-- EXCERPTED RECORDS follows --
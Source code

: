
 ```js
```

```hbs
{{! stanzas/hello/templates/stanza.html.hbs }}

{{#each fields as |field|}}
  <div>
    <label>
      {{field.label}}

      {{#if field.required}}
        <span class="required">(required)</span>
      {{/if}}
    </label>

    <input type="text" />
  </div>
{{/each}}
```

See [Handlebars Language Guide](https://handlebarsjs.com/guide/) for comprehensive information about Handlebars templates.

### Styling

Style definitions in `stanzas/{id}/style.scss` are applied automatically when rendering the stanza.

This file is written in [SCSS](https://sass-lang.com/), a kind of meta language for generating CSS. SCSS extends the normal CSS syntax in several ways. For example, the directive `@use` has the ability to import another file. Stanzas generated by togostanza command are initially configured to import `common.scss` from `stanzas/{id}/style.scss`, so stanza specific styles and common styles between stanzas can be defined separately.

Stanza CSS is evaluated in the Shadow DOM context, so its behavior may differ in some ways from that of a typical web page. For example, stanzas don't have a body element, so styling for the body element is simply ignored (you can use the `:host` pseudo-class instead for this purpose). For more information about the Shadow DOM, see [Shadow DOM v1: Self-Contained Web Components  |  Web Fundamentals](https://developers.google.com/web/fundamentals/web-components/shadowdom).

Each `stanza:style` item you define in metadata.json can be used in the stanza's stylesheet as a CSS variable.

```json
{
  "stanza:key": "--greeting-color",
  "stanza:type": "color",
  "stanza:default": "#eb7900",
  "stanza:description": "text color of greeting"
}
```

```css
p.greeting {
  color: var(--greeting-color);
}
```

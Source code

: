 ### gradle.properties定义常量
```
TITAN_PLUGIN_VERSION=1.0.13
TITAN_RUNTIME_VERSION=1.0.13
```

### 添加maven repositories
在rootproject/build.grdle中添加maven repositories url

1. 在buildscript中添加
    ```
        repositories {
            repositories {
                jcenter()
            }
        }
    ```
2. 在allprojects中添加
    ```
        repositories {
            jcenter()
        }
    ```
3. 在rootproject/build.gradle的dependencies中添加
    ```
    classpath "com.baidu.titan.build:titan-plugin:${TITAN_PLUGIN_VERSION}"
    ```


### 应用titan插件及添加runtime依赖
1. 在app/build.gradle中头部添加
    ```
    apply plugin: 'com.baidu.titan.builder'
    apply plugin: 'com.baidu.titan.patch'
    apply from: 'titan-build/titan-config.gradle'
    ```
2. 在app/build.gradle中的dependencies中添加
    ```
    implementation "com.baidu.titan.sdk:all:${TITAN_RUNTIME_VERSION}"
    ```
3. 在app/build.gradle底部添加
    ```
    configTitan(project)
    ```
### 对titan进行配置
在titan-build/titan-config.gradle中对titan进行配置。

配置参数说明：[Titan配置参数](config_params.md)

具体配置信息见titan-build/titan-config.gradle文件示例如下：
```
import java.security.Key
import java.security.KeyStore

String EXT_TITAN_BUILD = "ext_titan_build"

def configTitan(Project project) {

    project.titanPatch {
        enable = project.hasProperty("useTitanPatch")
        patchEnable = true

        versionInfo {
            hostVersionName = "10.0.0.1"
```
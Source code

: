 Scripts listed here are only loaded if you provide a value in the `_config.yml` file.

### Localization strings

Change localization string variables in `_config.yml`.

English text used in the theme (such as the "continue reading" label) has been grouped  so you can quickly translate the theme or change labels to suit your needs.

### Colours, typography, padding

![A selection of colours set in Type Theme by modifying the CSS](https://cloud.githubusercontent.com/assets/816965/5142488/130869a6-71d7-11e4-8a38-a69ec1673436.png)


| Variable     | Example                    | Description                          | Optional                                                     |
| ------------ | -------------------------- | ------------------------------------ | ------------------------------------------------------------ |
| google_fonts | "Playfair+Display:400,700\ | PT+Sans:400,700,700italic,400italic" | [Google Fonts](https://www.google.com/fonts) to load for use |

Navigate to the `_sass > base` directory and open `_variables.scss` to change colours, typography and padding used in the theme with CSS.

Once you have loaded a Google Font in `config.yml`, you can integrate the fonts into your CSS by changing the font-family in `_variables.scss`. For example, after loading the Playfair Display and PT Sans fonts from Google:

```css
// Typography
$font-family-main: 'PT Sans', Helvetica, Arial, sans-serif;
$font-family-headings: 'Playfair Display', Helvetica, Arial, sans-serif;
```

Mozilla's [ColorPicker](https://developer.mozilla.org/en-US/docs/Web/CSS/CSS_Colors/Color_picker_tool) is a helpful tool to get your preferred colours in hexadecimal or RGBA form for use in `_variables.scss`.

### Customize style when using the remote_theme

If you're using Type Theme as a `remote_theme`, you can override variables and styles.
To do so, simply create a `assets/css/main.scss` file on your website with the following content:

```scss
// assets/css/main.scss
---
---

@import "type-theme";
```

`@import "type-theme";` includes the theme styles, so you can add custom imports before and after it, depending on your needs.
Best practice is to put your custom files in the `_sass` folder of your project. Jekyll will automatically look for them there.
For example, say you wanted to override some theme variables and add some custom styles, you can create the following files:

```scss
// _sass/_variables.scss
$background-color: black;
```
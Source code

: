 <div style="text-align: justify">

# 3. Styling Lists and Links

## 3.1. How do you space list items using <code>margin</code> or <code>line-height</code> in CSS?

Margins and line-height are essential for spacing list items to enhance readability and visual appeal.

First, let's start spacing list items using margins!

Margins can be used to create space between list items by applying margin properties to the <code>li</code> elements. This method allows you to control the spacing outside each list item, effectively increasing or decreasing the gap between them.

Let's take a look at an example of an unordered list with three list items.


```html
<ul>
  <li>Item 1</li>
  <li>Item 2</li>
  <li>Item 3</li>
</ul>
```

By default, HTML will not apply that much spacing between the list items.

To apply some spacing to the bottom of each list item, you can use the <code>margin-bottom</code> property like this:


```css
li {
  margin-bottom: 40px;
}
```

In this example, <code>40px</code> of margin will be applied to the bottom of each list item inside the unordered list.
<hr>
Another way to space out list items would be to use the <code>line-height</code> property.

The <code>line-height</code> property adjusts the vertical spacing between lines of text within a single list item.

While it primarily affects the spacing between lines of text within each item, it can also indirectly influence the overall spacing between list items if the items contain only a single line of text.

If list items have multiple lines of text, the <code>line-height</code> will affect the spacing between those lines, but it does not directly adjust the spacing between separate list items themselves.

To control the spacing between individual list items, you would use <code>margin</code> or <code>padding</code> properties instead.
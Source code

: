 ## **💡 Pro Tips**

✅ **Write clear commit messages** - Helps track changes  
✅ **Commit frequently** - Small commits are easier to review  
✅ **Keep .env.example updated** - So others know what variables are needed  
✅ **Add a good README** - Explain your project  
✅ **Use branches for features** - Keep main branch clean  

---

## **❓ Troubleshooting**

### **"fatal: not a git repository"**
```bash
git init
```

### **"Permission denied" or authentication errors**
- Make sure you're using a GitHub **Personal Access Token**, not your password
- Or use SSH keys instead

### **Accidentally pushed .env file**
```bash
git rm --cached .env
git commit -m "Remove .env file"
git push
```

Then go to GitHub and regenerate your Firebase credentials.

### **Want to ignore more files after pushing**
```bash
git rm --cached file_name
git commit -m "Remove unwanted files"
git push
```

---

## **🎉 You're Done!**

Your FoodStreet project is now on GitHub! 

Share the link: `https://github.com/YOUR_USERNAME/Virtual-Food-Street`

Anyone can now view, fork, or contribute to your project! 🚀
-- EXCERPTED RECORDS concluded --
Using the data above, reproduce exactly the lines between those holding "on your needs." and "By default, HTML", inclusive, and no others.

`@import "type-theme";` includes the theme styles, so you can add custom imports before and after it, depending on your needs.
Best practice is to put your custom files in the `_sass` folder of your project. Jekyll will automatically look for them there.
For example, say you wanted to override some theme variables and add some custom styles, you can create the following files:

```scss
// _sass/_variables.scss
$background-color: black;
```
Source code

: <div style="text-align: justify">

# 3. Styling Lists and Links

## 3.1. How do you space list items using <code>margin</code> or <code>line-height</code> in CSS?

Margins and line-height are essential for spacing list items to enhance readability and visual appeal.

First, let's start spacing list items using margins!

Margins can be used to create space between list items by applying margin properties to the <code>li</code> elements. This method allows you to control the spacing outside each list item, effectively increasing or decreasing the gap between them.

Let's take a look at an example of an unordered list with three list items.


```html
<ul>
  <li>Item 1</li>
  <li>Item 2</li>
  <li>Item 3</li>
</ul>
```

By default, HTML will not apply that much spacing between the list items.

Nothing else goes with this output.